### EXERCISE
The lines to copy are those in the listing below that contain the word "솔직하게".

MATERIALS PROVIDED Block Start

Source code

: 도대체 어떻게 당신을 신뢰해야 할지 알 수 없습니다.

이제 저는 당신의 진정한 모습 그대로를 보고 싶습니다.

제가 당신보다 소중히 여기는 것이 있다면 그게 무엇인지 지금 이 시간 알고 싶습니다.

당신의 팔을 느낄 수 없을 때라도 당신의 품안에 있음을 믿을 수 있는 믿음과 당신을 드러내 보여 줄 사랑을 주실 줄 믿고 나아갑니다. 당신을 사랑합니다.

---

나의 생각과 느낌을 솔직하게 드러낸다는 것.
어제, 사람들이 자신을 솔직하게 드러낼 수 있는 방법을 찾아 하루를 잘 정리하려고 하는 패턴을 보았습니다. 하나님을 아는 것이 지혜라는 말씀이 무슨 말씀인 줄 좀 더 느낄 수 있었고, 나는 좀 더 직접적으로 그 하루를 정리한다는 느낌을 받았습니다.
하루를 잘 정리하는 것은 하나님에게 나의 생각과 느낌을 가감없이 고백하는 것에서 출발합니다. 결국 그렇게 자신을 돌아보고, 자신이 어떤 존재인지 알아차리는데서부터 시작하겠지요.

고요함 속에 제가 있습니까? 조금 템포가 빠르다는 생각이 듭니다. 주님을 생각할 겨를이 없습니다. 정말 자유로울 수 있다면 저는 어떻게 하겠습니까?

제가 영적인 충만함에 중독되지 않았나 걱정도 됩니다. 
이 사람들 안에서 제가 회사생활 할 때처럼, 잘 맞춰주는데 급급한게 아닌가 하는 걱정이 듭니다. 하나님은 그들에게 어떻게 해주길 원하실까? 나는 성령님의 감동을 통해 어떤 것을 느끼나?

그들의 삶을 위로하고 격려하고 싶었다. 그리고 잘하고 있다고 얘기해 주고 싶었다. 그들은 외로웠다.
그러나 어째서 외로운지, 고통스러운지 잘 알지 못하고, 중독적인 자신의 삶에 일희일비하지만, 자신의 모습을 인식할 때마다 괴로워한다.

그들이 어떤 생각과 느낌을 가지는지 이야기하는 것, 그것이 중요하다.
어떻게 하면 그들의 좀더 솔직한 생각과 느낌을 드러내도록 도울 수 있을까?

MATERIALS PROVIDED Block End

### ANSWER BOX
나의 생각과 느낌을 솔직하게 드러낸다는 것.
어제, 사람들이 자신을 솔직하게 드러낼 수 있는 방법을 찾아 하루를 잘 정리하려고 하는 패턴을 보았습니다. 하나님을 아는 것이 지혜라는 말씀이 무슨 말씀인 줄 좀 더 느낄 수 있었고, 나는 좀 더 직접적으로 그 하루를 정리한다는 느낌을 받았습니다.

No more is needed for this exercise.